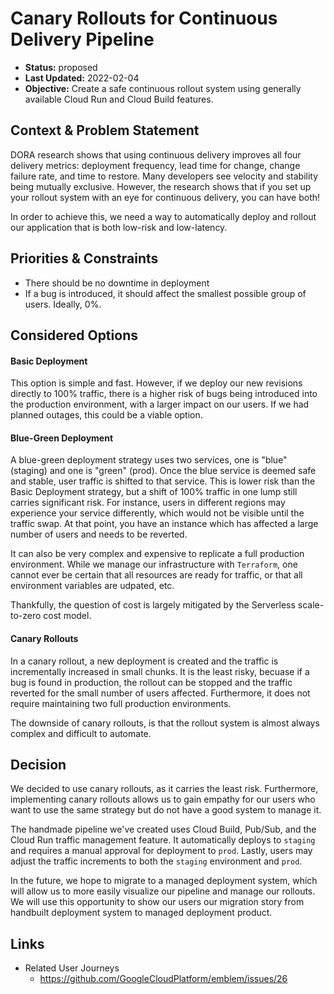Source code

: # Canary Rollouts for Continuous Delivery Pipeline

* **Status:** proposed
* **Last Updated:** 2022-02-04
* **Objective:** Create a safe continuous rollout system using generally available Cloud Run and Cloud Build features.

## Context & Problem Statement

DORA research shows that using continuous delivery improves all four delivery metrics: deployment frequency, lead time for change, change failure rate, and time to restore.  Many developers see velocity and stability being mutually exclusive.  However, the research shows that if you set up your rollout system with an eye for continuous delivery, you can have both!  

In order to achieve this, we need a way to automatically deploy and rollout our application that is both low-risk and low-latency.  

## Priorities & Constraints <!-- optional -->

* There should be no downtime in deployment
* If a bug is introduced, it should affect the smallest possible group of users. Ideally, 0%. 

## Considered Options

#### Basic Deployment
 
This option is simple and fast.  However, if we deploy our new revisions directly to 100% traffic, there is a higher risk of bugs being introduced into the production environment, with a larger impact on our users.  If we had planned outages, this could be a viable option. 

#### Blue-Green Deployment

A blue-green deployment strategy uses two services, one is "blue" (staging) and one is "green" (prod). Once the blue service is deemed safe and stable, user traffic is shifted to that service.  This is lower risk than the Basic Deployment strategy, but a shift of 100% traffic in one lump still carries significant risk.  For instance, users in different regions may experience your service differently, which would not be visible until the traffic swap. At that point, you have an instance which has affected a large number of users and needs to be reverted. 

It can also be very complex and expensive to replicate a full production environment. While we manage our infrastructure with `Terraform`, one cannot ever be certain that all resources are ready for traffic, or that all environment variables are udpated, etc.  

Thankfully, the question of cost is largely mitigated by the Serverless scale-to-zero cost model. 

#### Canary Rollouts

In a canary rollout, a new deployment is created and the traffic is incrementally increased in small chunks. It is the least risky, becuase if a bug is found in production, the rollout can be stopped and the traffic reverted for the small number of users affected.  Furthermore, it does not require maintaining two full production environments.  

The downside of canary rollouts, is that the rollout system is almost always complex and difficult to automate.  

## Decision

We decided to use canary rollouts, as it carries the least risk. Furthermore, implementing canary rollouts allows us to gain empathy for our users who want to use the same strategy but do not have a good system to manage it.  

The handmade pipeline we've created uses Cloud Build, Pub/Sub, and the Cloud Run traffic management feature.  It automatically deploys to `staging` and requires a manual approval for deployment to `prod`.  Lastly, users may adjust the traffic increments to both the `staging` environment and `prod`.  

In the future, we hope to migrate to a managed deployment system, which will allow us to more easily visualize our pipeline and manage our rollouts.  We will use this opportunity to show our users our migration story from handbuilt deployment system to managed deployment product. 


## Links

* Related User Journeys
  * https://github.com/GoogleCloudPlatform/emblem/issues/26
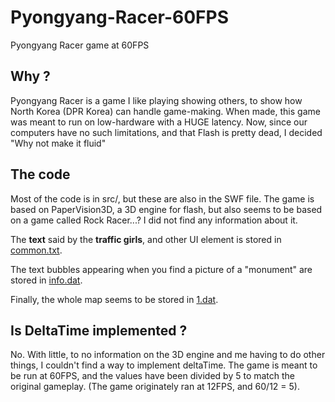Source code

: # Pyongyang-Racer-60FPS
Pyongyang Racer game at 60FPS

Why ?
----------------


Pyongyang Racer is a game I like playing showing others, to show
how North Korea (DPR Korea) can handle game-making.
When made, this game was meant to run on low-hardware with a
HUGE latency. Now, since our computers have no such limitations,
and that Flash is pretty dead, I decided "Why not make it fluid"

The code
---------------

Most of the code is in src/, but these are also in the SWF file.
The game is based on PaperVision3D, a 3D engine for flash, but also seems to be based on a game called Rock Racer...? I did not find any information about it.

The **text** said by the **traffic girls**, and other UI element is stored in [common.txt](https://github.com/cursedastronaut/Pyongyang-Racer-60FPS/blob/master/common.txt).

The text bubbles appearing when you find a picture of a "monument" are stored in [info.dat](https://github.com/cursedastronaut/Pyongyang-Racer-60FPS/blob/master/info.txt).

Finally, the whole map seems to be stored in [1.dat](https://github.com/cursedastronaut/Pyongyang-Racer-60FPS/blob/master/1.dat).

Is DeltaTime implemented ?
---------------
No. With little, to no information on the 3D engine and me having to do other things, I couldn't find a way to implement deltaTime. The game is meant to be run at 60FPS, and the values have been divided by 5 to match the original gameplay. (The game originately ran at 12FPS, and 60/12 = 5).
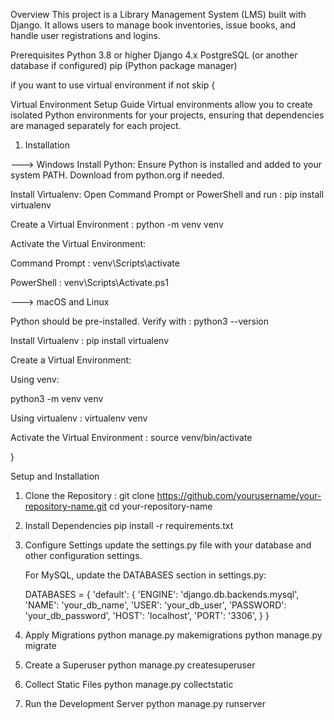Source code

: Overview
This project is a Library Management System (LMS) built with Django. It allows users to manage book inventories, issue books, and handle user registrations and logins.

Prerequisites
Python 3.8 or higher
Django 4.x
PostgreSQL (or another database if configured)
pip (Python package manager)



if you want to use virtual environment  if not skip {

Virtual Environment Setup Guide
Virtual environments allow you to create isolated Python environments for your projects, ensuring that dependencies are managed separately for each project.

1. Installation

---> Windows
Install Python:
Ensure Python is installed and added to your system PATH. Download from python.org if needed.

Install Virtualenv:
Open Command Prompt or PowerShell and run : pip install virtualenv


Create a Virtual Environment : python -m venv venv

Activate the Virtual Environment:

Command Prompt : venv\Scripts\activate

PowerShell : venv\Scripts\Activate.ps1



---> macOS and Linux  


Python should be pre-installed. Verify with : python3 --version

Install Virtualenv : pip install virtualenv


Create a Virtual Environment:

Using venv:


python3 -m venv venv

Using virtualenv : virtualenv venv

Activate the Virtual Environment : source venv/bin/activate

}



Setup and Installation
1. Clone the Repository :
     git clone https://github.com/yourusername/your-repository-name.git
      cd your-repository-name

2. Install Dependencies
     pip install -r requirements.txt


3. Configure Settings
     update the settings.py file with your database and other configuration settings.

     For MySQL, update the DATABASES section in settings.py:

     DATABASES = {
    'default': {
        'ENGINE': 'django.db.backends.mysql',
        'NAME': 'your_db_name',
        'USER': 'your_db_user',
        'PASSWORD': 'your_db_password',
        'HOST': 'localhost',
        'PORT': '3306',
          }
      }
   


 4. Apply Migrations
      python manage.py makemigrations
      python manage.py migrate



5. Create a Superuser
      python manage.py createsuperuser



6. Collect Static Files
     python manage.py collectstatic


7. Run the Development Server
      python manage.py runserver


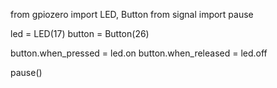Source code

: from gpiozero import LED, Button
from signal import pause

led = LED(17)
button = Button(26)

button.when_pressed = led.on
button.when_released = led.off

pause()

.....

### EXERCISE DETAILS
Scan the data, and report each line that uses the word "information".

### OUTPUT OF THE EXERCISE
The game is based on PaperVision3D, a 3D engine for flash, but also seems to be based on a game called Rock Racer...? I did not find any information about it.
No. With little, to no information on the 3D engine and me having to do other things, I couldn't find a way to implement deltaTime. The game is meant to be run at 60FPS, and the values have been divided by 5 to match the original gameplay. (The game originately ran at 12FPS, and 60/12 = 5).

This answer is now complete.